Top of Recorded information

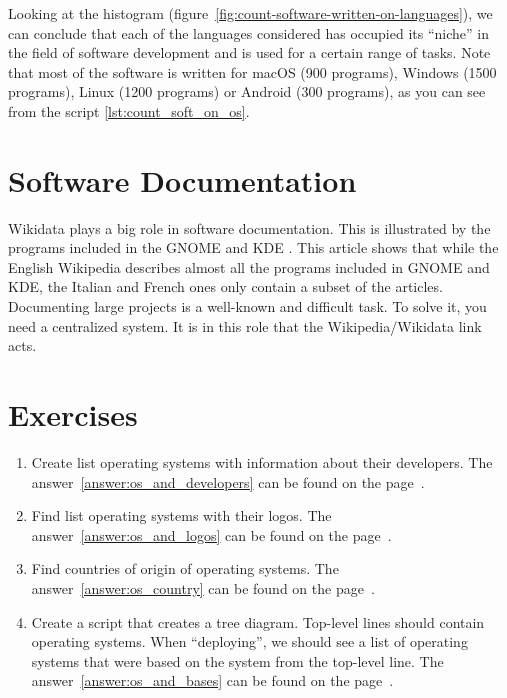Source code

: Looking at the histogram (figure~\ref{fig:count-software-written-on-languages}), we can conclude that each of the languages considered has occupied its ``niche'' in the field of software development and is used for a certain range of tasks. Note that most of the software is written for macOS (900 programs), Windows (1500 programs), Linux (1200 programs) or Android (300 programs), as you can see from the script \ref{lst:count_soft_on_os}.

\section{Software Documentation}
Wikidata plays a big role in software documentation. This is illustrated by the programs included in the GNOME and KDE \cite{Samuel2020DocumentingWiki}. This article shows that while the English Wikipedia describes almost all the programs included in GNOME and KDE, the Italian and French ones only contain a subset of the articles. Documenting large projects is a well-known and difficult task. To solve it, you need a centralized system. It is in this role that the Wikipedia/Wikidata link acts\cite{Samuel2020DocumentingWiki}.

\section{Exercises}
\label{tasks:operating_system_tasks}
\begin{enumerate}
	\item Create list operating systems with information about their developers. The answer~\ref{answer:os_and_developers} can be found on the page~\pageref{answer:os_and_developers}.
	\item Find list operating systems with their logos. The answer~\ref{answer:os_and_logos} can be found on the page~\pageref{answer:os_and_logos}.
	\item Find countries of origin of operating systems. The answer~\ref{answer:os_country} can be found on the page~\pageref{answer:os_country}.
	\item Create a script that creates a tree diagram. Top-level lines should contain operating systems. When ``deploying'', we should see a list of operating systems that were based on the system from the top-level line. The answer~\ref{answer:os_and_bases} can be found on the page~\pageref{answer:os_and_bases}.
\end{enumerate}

Bottom of Recorded information
Top of Recorded information

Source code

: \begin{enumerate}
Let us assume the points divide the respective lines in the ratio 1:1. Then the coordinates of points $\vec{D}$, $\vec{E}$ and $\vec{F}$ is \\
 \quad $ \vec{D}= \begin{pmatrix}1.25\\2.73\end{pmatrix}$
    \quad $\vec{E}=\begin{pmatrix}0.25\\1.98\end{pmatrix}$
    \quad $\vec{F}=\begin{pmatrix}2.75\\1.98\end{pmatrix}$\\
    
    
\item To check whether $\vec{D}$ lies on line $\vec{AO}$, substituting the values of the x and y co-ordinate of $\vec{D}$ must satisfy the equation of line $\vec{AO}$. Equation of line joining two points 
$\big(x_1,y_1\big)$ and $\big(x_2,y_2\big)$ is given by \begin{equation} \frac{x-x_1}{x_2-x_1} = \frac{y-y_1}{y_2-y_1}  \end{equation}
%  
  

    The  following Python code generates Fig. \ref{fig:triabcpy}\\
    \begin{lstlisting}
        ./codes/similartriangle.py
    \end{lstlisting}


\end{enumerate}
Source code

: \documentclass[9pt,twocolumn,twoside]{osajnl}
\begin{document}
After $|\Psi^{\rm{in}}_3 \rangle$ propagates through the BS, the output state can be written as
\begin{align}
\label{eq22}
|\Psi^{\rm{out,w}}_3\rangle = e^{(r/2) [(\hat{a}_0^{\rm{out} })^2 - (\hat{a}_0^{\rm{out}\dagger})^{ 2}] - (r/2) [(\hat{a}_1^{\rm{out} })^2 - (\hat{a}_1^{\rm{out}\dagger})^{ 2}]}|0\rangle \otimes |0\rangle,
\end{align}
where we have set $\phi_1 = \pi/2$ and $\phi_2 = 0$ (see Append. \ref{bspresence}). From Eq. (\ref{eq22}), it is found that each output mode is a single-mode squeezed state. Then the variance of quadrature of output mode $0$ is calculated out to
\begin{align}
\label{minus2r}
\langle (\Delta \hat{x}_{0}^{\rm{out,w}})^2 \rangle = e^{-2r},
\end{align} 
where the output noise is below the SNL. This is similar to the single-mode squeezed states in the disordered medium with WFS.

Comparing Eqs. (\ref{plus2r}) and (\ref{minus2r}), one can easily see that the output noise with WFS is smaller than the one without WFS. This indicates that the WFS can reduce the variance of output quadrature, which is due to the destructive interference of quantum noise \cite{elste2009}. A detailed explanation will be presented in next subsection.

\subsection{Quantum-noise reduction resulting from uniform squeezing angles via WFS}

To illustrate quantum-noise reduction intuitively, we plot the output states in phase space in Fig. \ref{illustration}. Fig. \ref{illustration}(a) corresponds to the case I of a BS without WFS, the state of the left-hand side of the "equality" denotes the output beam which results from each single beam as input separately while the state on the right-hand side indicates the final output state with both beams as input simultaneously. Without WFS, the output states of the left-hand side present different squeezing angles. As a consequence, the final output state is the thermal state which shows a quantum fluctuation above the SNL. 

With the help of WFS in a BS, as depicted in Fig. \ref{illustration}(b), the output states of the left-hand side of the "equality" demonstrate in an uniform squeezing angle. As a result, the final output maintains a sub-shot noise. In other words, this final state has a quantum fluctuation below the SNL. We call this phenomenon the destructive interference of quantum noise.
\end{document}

Bottom of Recorded information

# The problem
Using the records above, copy word for word the line with "where we have", the line with "where the output", and every line between them.

# Output
where we have set $\phi_1 = \pi/2$ and $\phi_2 = 0$ (see Append. \ref{bspresence}). From Eq. (\ref{eq22}), it is found that each output mode is a single-mode squeezed state. Then the variance of quadrature of output mode $0$ is calculated out to
\begin{align}
\label{minus2r}
\langle (\Delta \hat{x}_{0}^{\rm{out,w}})^2 \rangle = e^{-2r},
\end{align} 
where the output noise is below the SNL. This is similar to the single-mode squeezed states in the disordered medium with WFS.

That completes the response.